Our client has made a significant investment into a plant that not only produces pure performance cement at a competitive price point but has a substantially lower impact on the environment because of innovative solutions, such as its girth gear to the rotary kiln and on-site waste heat recovery system,” says Chris Ashmore, General Manager, Watericon. Watericon is a South African based water treatment company providing a full range of water and process treatment services for the industrial, municipal and residential sectors.

“We were approached by the client to solve the problem of high hardness levels in the available water sources, which was significantly impacting the ability of the plant to perform optimally.”

Designing a solution that doubles power generation

Working closely with the client, a performance target was set. The solution would need to deliver hardness levels to 200mg/l, plant production of up to 110 m3/hr, conductivity of less than 250microsiemens/cm and a reverse osmosis (RO) recovery rate of between 70% and 75%.

Watericon after 6 months of onsite piloting trials then designed and built a water treatment plant that reduces the hardness in the local water through a chemical softening process. The resultant soft water increases the working capacity of all heat exchange units, as well as the output of the waste heat recovery system, increasing power output.  After the chemical process the water is then passed through reverse osmosis units to bring the water to the required specification to be used in boilers, cooling towers and other key processes in the plant

The new water treatment plant has increased the clients power generation from 3MW to between 5.5 and 6MW.

While the plant can accommodate a hardness of up to 1000mg/l, Watericon’s treatment solutions have reduced hardness to less than 200mg/l, and the treatment plant can achieve even less than 100mg/l, depending on the pH and chemical dose rate. ROs also reduce the conductivity to less than 50µs/cm.

Watericon’s purpose-built water treatment plant

The entire process designed for the client includes a chemical addition (chemical softening), reaction tanks, settling, sand filtration, reverse osmosis and sludge handling.

Raw water is fed into the plant and the chemicals are dosed inline. These chemicals consist of sodium carbonate and sodium hydroxide as the main reactants and coagulation flocculation to enhance settling rate and sludge formation.
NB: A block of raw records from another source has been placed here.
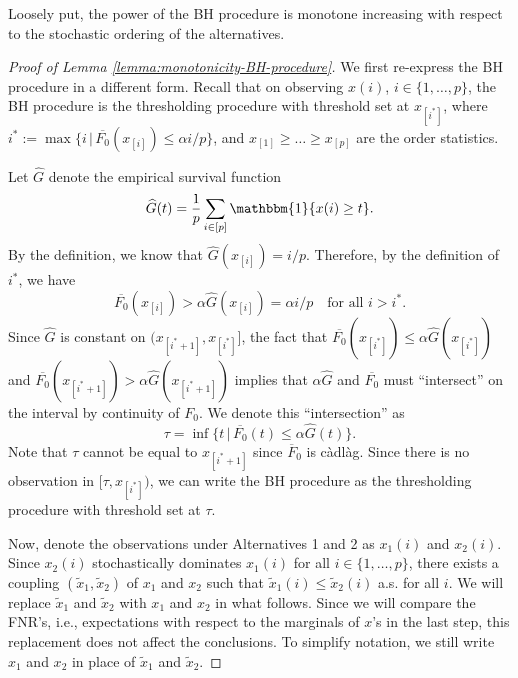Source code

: Loosely put, the power of the BH procedure is monotone increasing with respect to the stochastic ordering of the alternatives.

\begin{proof}[Proof of Lemma \ref{lemma:monotonicity-BH-procedure}]
We first re-express the BH procedure in a different form.
Recall that on observing $x(i)$, $i\in\{1,\ldots,p\}$, the BH procedure is the thresholding procedure with threshold set at $x_{[i^*]}$, where $i^* := \max\{i\,|\,\overline{F_0}(x_{[i]})\le \alpha i/p\}$, and $x_{[1]}\ge\ldots\ge x_{[p]}$ are the order statistics.

Let $\widehat{G}$ denote the empirical survival function
\begin{equation} \label{eq:empirical-tail-distribution}
    \widehat{G}(t) = \frac{1}{p}\sum_{i\in[p]}\mathbbm{1}\{x(i) \ge t\}.
\end{equation}
By the definition, we know that $\widehat{G}(x_{[i]}) = i/p$.
Therefore, by the definition of $i^*$, we have
\begin{equation*} 
    \overline{F_0}(x_{[i]}) > \alpha\widehat{G}(x_{[i]}) = \alpha i/p \quad \text{for all }i>i^*.
\end{equation*}
Since $\widehat{G}$ is constant on $(x_{[i^*+1]}, x_{[i^*]}]$, the fact that 
$\overline{F_0}(x_{[i^*]}) \le \alpha\widehat{G}(x_{[i^*]})$ and $\overline{F_0}(x_{[i^*+1]}) > \alpha\widehat{G}(x_{[i^*+1]})$ implies that $\alpha\widehat{G}$ and $\overline{F_0}$ must ``intersect'' on the interval by continuity of $F_0$.
We denote this ``intersection'' as
\begin{equation} \label{eq:approx-boundary-proof-tau}
    \tau = \inf\{t\,|\,\overline{F_0}(t)\le\alpha\widehat{G}(t)\}. 
\end{equation}
Note that $\tau$ cannot be equal to $x_{[i^*+1]}$ since $\overline{F}_0$ is c\`adl\`ag.
Since there is no observation in $[\tau, x_{[i^*]})$, we can write the BH procedure as the thresholding procedure with threshold set at $\tau$.

Now, denote the observations under Alternatives 1 and 2 as $x_1(i)$ and $x_2(i)$.
Since $x_2(i)$ stochastically dominates $x_1(i)$ for all $i\in\{1,\ldots,p\}$, there exists a coupling $(\widetilde{x}_1, \widetilde{x}_2)$ of $x_1$ and $x_2$ such that 
$\widetilde{x}_1(i) \le \widetilde{x}_2(i)$ a.s. for all $i$.
We will replace $\widetilde{x}_1$ and $\widetilde{x}_2$ with $x_1$ and $x_2$ in what follows.
Since we will compare the FNR's, i.e., expectations with respect to the marginals of ${x}$'s in the last step, this replacement does not affect the conclusions.
To simplify notation, we still write $x_1$ and $x_2$ in place of $\widetilde{x}_1$ and $\widetilde{x}_2$.


\end{proof}
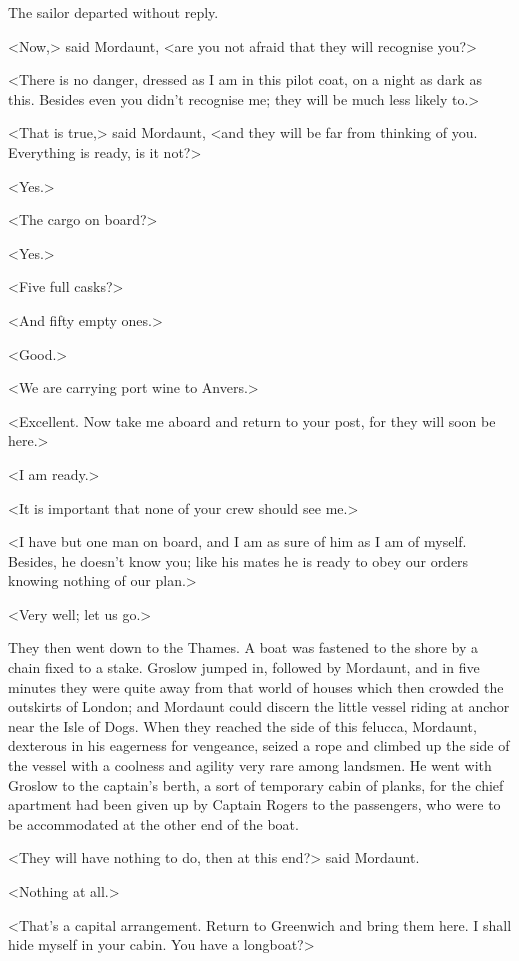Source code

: The sailor departed without reply.

<Now,> said Mordaunt, <are you not afraid that they will recognise you?>

<There is no danger, dressed as I am in this pilot coat, on a night as dark as this. Besides even you didn't recognise me; they will be much less likely to.>

<That is true,> said Mordaunt, <and they will be far from thinking of you. Everything is ready, is it not?>

<Yes.>

<The cargo on board?>

<Yes.>

<Five full casks?>

<And fifty empty ones.>

<Good.>

<We are carrying port wine to Anvers.>

<Excellent. Now take me aboard and return to your post, for they will soon be here.>

<I am ready.>

<It is important that none of your crew should see me.>

<I have but one man on board, and I am as sure of him as I am of myself. Besides, he doesn't know you; like his mates he is ready to obey our orders knowing nothing of our plan.>

<Very well; let us go.>

They then went down to the Thames. A boat was fastened to the shore by a chain fixed to a stake. Groslow jumped in, followed by Mordaunt, and in five minutes they were quite away from that world of houses which then crowded the outskirts of London; and Mordaunt could discern the little vessel riding at anchor near the Isle of Dogs. When they reached the side of this felucca, Mordaunt, dexterous in his eagerness for vengeance, seized a rope and climbed up the side of the vessel with a coolness and agility very rare among landsmen. He went with Groslow to the captain's berth, a sort of temporary cabin of planks, for the chief apartment had been given up by Captain Rogers to the passengers, who were to be accommodated at the other end of the boat.

<They will have nothing to do, then at this end?> said Mordaunt.

<Nothing at all.>

<That's a capital arrangement. Return to Greenwich and bring them here. I shall hide myself in your cabin. You have a longboat?>

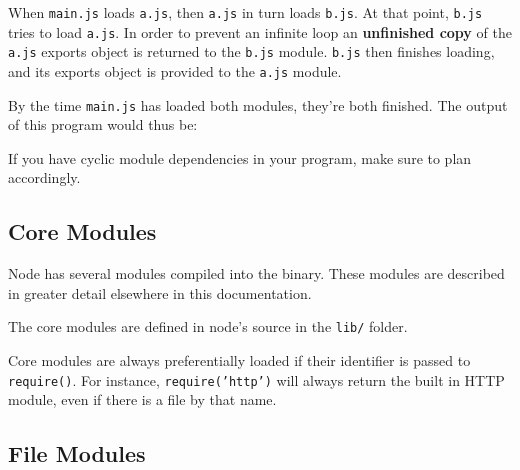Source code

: When \texttt{main.js} loads \texttt{a.js}, then \texttt{a.js} in turn
loads \texttt{b.js}. At that point, \texttt{b.js} tries to load
\texttt{a.js}. In order to prevent an infinite loop an
\textbf{unfinished copy} of the \texttt{a.js} exports object is returned
to the \texttt{b.js} module. \texttt{b.js} then finishes loading, and
its exports object is provided to the \texttt{a.js} module.

By the time \texttt{main.js} has loaded both modules, they're both
finished. The output of this program would thus be:

\begin{Shaded}
\begin{Highlighting}[]
 
  \NormalTok{= }
  \NormalTok{= }
 \NormalTok{=}\NormalTok{, }\NormalTok{=}
\end{Highlighting}
\end{Shaded}

If you have cyclic module dependencies in your program, make sure to
plan accordingly.

\subsection{Core Modules}

Node has several modules compiled into the binary. These modules are
described in greater detail elsewhere in this documentation.

The core modules are defined in node's source in the \texttt{lib/}
folder.

Core modules are always preferentially loaded if their identifier is
passed to \texttt{require()}. For instance, \texttt{require('http')}
will always return the built in HTTP module, even if there is a file by
that name.

\subsection{File Modules}

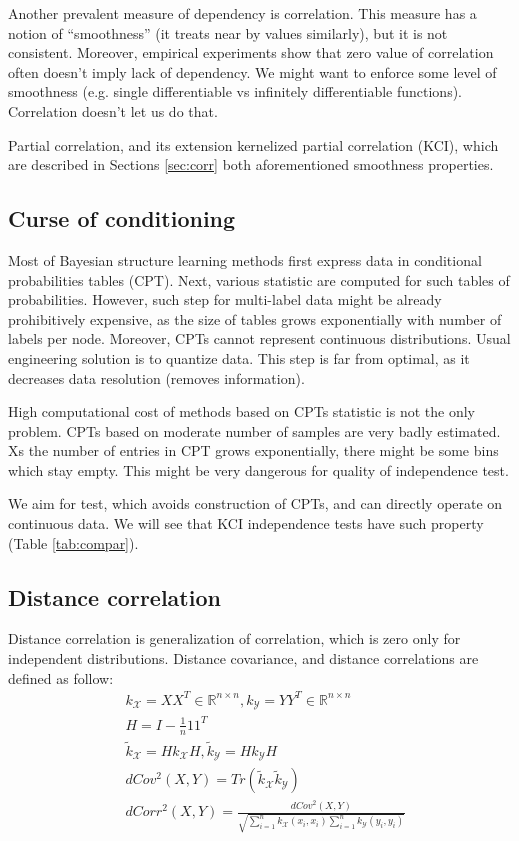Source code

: \documentclass{article} %
\begin{document}
Another prevalent measure of dependency is correlation. This measure
has a notion of ``smoothness'' (it treats near by values similarly), but
it is not consistent. Moreover, empirical experiments show that zero value
of correlation often doesn't imply lack of dependency. We might want to 
enforce some level of smoothness (e.g. single differentiable vs infinitely 
differentiable functions). Correlation doesn't let us do that. 

Partial correlation, and its extension kernelized partial correlation (KCI), which are described 
in Sections \ref{sec:corr} both aforementioned smoothness properties.


\subsection{Curse of conditioning}\label{sec:curse}
Most of Bayesian structure learning methods first express data in conditional probabilities tables (CPT).
Next, various statistic are computed for such tables of probabilities. However, such step
for multi-label data might be already prohibitively expensive, as the size of tables grows
exponentially with number of labels per node. Moreover, CPTs cannot represent continuous
distributions. Usual engineering solution is to quantize data. This step is far from optimal,
as it decreases data resolution (removes information). 

High computational cost of methods based on CPTs statistic is not the only problem. 
CPTs based on moderate number of samples are very badly estimated. Xs the number
of entries in CPT grows exponentially, there might be some bins which stay empty. This might
be very dangerous for quality of independence test.

We aim for test, which avoids construction of CPTs, and can directly operate on continuous data.
We will see that KCI independence tests have such property (Table \ref{tab:compar}).

\subsection{Distance correlation}\label{sec:dist}
Distance correlation \cite{szekely2007measuring} is generalization of correlation, which is zero only for independent distributions.
Distance covariance, and distance correlations are defined as follow:
\begin{align*}
  &k_\mathcal{X} = XX^T \in \mathbb{R}^{n \times n},
  k_\mathcal{Y} = YY^T \in \mathbb{R}^{n \times n}\\
  &H = I - \frac{1}{n}11^T \\
  &\tilde{k}_\mathcal{X} = Hk_{\mathcal{X}}H, 
  \tilde{k}_\mathcal{Y} = Hk_{\mathcal{Y}}H \\
  &dCov^2(X, Y) = Tr(\tilde{k}_\mathcal{X}\tilde{k}_\mathcal{Y}) \\
  &dCorr^2(X, Y) = \frac{dCov^2(X, Y)}{\sqrt{\sum_{i=1}^nk_{\mathcal{X}}(x_i, x_i) \sum_{i=1}^nk_{\mathcal{Y}}(y_i, y_i)}} 
\end{align*}
\end{document}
The treated water then flows into the reaction tank, where the precipitation reaction is enhanced.

The water and flocculated precipitate then flow into two settlers, where sludge settles and clear water overflows to a holding tank.

The tank is also the feed tank for two sand filters, which reduce both turbidity and suspended solids within the water. Filtered water is then fed to another holding tank.

These tanks are also the feed tanks for two reverse osmosis units, which produce low conductivity water at a flowrate of 40m3/hr each. The RO water is fed to a final product water tank that feeds the cooling towers and other processes.

The sludge from the settlers is pumped via a diaphragm pump to two reaction tanks, where flocculant is dosed to form a denser sludge, increasing the de-watering process.

From the tanks, both sludge and water are pumped via a diaphragm pump into the filter press. Clarified water is sent back to the process and the sludge is removed and discarded.